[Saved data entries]
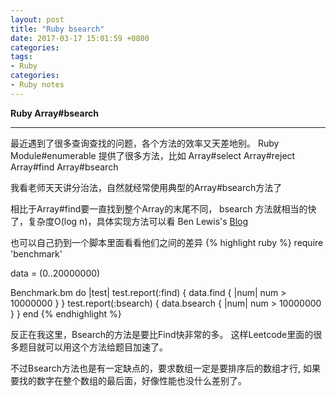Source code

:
```yaml
---
layout: post
title: "Ruby bsearch"
date: 2017-03-17 15:01:59 +0800
categories:
tags:
- Ruby
categories:
- Ruby notes
---
```


**Ruby Array#bsearch**

---
最近遇到了很多查询查找的问题，各个方法的效率又天差地别。
Ruby Module#enumerable 提供了很多方法，比如 
Array#select Array#reject Array#find Array#bsearch

我看老师天天讲分治法，自然就经常使用典型的Array#bsearch方法了

相比于Array#find要一直找到整个Array的末尾不同， bsearch
方法就相当的快了，复杂度O(log n)，具体实现方法可以看
Ben Lewis's
[Blog](https://fluxusfrequency.github.io/blog/2014/01/31/building-a-binary-search/)

也可以自己扔到一个脚本里面看看他们之间的差异
{% highlight ruby %}
require 'benchmark'

data = (0..20000000)
   
Benchmark.bm do |test|
    test.report(:find) { data.find { |num| num > 10000000 } }
	test.report(:bsearch) { data.bsearch { |num| num > 10000000 } }
end
{% endhighlight %}

反正在我这里，Bsearch的方法是要比Find快非常的多。
这样Leetcode里面的很多题目就可以用这个方法给题目加速了。

不过Bsearch方法也是有一定缺点的，要求数组一定是要排序后的数组才行,
如果要找的数字在整个数组的最后面，好像性能也没什么差别了。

> Exercise details:
The lines above starting at the one that contains "方法就相当的快了，复杂度O(log n)，具体实现方法可以看" and ending at the one that contains "Benchmark.bm do |test|" must be transcribed exactly, and no other lines may appear.

> Solved problem:
方法就相当的快了，复杂度O(log n)，具体实现方法可以看
Ben Lewis's
[Blog](https://fluxusfrequency.github.io/blog/2014/01/31/building-a-binary-search/)

也可以自己扔到一个脚本里面看看他们之间的差异
{% highlight ruby %}
require 'benchmark'

data = (0..20000000)
   
Benchmark.bm do |test|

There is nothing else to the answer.